▶ TASK REQUIREMENTS
Repeat precisely, and only, the lines between the line containing "update dependency typed-css-modules" and the end of the listing below, both ends included.
[DATA TO PROCESS — start]
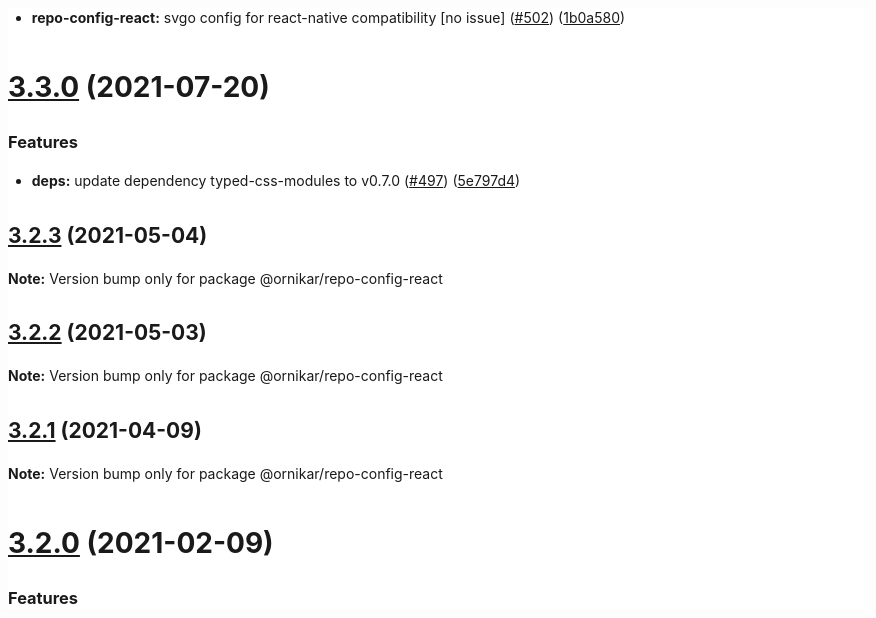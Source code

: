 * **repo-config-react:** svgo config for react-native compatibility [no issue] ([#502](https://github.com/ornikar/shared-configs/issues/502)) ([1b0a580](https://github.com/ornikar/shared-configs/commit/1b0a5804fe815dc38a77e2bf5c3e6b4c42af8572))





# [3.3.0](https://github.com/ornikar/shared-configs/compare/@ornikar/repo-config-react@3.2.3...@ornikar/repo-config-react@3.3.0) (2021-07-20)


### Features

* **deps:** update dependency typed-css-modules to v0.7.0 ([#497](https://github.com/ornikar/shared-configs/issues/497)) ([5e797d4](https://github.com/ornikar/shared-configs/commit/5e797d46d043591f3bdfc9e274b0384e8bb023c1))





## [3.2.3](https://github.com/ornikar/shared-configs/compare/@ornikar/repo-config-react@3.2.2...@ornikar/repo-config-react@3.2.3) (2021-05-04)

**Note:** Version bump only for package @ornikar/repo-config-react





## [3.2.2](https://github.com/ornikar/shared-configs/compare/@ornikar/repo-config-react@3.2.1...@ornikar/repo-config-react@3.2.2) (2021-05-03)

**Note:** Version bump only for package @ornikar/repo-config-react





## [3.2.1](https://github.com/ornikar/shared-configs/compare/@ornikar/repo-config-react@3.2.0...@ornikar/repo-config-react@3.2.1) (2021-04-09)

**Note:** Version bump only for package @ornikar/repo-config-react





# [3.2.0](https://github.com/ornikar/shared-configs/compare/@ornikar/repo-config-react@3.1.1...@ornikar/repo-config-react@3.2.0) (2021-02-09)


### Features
[DATA TO PROCESS — finish]
▶ TASK SOLUTION
* **deps:** update dependency typed-css-modules to v0.7.0 ([#497](https://github.com/ornikar/shared-configs/issues/497)) ([5e797d4](https://github.com/ornikar/shared-configs/commit/5e797d46d043591f3bdfc9e274b0384e8bb023c1))





## [3.2.3](https://github.com/ornikar/shared-configs/compare/@ornikar/repo-config-react@3.2.2...@ornikar/repo-config-react@3.2.3) (2021-05-04)

**Note:** Version bump only for package @ornikar/repo-config-react





## [3.2.2](https://github.com/ornikar/shared-configs/compare/@ornikar/repo-config-react@3.2.1...@ornikar/repo-config-react@3.2.2) (2021-05-03)

**Note:** Version bump only for package @ornikar/repo-config-react





## [3.2.1](https://github.com/ornikar/shared-configs/compare/@ornikar/repo-config-react@3.2.0...@ornikar/repo-config-react@3.2.1) (2021-04-09)

**Note:** Version bump only for package @ornikar/repo-config-react





# [3.2.0](https://github.com/ornikar/shared-configs/compare/@ornikar/repo-config-react@3.1.1...@ornikar/repo-config-react@3.2.0) (2021-02-09)


### Features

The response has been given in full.